#### Data extract ####

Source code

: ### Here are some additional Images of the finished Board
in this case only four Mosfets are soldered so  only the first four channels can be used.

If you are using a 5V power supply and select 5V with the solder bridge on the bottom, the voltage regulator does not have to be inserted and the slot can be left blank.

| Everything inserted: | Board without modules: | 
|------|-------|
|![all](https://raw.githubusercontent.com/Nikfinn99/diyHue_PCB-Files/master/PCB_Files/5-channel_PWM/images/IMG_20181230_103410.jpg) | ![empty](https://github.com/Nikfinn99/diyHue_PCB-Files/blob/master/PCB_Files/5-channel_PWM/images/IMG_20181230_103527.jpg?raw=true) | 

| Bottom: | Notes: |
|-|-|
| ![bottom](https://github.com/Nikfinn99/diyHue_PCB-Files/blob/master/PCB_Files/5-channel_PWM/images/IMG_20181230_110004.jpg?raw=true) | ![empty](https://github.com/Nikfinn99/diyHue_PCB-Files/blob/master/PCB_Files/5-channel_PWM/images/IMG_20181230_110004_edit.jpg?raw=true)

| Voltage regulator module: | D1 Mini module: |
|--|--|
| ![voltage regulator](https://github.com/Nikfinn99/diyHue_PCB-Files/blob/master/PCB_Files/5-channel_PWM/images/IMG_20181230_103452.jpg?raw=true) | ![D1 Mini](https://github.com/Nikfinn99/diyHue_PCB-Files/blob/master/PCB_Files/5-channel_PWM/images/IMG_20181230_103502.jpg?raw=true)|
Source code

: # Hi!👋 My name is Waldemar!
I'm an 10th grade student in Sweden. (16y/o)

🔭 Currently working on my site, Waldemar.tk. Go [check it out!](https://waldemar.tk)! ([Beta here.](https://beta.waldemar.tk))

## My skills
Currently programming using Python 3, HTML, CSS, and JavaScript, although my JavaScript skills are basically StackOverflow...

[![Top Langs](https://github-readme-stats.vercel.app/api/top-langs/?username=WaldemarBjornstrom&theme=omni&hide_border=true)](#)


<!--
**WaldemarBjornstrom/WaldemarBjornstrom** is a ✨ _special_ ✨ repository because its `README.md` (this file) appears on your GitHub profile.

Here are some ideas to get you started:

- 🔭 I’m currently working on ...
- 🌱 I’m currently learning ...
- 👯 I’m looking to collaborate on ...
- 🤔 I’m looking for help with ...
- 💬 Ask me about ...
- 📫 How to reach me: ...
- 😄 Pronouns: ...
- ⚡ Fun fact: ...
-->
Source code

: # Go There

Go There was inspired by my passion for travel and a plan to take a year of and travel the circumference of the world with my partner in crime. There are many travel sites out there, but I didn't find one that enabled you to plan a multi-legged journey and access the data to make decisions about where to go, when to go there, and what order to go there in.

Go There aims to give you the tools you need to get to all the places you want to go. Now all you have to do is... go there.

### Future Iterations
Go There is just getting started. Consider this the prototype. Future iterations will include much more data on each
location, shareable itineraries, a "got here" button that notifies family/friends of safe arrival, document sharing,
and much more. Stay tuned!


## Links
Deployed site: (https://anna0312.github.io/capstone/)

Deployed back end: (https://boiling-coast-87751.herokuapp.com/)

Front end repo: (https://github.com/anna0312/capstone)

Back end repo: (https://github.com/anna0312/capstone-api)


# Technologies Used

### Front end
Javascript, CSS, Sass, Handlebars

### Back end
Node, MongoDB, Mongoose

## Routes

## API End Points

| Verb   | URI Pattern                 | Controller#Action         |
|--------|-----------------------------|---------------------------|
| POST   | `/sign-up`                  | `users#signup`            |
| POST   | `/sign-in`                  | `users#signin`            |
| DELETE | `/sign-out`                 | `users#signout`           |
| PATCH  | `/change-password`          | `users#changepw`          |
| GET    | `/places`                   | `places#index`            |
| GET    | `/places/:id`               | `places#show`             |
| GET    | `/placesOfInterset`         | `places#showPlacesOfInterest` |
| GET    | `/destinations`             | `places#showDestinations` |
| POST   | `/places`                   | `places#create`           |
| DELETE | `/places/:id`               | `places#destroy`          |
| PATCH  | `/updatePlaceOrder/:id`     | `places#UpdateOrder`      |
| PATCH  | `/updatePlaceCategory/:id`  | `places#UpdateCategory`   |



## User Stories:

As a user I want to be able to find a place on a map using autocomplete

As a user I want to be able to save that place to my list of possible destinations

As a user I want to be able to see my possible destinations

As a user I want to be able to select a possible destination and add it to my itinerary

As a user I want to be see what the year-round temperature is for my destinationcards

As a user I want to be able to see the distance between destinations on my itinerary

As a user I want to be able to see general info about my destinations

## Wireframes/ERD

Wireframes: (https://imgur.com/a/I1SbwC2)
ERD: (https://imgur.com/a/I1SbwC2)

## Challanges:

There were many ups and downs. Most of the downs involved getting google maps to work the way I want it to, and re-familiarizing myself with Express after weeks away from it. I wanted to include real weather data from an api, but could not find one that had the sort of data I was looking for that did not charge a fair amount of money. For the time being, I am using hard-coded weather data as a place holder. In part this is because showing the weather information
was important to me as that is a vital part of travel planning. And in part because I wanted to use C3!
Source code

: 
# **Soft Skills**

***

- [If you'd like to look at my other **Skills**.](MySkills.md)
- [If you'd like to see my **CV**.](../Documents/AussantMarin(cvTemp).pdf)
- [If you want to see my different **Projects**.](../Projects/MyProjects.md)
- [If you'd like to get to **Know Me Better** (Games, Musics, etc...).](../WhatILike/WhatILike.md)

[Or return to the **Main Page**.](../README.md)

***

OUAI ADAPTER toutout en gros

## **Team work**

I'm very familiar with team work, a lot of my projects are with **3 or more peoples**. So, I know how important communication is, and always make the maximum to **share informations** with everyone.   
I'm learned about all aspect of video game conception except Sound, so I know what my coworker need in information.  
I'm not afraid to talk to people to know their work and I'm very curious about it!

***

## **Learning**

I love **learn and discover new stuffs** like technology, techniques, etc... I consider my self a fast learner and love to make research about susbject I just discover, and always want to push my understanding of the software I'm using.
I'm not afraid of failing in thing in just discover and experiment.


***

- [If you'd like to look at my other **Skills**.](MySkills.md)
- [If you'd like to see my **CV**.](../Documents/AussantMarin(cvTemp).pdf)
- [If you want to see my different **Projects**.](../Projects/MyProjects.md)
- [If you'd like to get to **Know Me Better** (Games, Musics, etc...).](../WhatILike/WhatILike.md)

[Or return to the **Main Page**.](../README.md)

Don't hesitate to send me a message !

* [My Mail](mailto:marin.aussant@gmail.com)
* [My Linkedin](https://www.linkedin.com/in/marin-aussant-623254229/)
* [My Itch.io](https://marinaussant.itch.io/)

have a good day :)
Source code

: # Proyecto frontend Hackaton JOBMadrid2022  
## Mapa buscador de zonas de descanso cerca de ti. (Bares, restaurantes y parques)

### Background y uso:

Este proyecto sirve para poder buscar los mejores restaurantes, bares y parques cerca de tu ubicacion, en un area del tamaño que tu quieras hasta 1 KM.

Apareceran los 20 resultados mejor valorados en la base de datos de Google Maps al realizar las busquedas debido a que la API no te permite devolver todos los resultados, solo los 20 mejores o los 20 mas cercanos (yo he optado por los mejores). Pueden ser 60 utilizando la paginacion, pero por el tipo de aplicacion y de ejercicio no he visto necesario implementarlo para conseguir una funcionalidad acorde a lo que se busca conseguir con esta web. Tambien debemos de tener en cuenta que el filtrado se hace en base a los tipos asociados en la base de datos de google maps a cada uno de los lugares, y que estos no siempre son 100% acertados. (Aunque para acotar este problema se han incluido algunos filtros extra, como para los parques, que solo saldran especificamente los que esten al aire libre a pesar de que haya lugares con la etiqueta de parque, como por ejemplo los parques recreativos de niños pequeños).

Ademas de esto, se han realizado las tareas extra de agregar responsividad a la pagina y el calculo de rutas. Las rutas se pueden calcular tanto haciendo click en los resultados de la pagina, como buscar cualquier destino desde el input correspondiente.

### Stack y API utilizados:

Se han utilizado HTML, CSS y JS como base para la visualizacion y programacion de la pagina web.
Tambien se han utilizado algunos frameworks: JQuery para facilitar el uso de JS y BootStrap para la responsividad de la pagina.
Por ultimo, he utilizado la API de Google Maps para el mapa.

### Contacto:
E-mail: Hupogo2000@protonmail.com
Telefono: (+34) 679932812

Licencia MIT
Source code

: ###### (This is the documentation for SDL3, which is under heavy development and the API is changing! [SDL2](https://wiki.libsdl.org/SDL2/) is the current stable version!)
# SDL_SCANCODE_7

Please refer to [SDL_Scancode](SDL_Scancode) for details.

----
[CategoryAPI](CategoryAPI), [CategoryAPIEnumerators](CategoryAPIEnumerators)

####

Retype, exactly and in full, the lines above from the one containing "I'm learned about" through the one containing "I love **learn".

Completed task:
I'm learned about all aspect of video game conception except Sound, so I know what my coworker need in information.  
I'm not afraid to talk to people to know their work and I'm very curious about it!

***

## **Learning**

I love **learn and discover new stuffs** like technology, techniques, etc... I consider my self a fast learner and love to make research about susbject I just discover, and always want to push my understanding of the software I'm using.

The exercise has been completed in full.